Look below for the line holding "distribute, sublicense, and/or" and the line holding "included in all". Repeat those two and everything between, exactly.

• • •

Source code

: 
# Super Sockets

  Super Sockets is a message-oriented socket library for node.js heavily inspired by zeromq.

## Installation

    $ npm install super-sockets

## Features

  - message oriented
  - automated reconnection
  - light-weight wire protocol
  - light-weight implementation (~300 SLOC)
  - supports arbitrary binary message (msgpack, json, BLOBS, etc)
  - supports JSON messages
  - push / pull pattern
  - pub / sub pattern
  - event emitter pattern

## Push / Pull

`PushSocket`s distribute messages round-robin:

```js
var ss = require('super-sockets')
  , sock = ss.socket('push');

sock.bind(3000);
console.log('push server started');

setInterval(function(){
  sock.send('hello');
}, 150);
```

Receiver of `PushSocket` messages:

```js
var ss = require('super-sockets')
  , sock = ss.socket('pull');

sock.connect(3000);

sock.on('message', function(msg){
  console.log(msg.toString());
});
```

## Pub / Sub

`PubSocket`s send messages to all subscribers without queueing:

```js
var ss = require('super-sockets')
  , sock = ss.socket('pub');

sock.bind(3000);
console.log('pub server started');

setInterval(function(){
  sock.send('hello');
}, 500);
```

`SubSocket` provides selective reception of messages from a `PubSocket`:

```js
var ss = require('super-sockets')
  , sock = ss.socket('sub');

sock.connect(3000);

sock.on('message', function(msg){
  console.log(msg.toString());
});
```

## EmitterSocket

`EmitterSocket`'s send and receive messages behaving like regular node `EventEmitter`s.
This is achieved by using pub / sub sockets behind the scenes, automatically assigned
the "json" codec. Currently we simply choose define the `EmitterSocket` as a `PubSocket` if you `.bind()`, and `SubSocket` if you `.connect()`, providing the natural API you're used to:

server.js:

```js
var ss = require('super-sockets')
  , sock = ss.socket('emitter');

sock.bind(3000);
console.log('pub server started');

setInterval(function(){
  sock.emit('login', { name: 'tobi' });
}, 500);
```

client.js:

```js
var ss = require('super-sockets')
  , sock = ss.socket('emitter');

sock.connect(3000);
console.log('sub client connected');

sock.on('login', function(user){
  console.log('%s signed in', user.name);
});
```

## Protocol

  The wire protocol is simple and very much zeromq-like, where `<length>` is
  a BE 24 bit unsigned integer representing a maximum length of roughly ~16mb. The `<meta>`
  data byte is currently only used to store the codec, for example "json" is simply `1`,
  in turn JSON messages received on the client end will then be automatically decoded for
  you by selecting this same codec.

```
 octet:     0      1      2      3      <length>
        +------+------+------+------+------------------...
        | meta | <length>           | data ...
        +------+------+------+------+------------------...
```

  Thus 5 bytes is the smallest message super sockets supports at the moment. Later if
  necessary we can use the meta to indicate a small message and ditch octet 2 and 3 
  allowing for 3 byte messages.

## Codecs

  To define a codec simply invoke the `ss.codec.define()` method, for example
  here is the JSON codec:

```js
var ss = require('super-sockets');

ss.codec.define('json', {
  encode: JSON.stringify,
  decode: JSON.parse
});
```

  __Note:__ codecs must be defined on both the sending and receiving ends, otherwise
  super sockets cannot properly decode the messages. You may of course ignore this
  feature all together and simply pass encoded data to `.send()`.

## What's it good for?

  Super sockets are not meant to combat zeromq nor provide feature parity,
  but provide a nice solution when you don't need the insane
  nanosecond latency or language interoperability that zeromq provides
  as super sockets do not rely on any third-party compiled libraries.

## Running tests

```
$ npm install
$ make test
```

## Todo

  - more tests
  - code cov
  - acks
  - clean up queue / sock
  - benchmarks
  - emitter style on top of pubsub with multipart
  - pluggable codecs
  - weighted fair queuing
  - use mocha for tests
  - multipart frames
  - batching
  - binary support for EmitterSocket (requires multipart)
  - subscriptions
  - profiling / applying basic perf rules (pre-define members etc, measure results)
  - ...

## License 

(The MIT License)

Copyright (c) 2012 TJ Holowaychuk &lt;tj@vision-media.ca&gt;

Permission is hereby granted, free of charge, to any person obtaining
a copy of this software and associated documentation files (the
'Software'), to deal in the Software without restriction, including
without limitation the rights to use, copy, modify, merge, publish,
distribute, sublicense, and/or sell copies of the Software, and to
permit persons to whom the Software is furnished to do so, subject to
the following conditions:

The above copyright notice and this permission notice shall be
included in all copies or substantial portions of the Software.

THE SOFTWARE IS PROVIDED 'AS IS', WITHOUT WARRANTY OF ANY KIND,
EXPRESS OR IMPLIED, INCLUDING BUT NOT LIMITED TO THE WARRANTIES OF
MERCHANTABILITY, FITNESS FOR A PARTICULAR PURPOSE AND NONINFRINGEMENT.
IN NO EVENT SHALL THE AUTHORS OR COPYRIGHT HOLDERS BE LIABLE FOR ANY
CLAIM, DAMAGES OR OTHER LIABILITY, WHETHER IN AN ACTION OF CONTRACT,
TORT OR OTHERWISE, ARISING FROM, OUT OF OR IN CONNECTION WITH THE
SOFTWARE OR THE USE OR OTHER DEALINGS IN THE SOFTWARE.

• • •

Task result:
distribute, sublicense, and/or sell copies of the Software, and to
permit persons to whom the Software is furnished to do so, subject to
the following conditions:

The above copyright notice and this permission notice shall be
included in all copies or substantial portions of the Software.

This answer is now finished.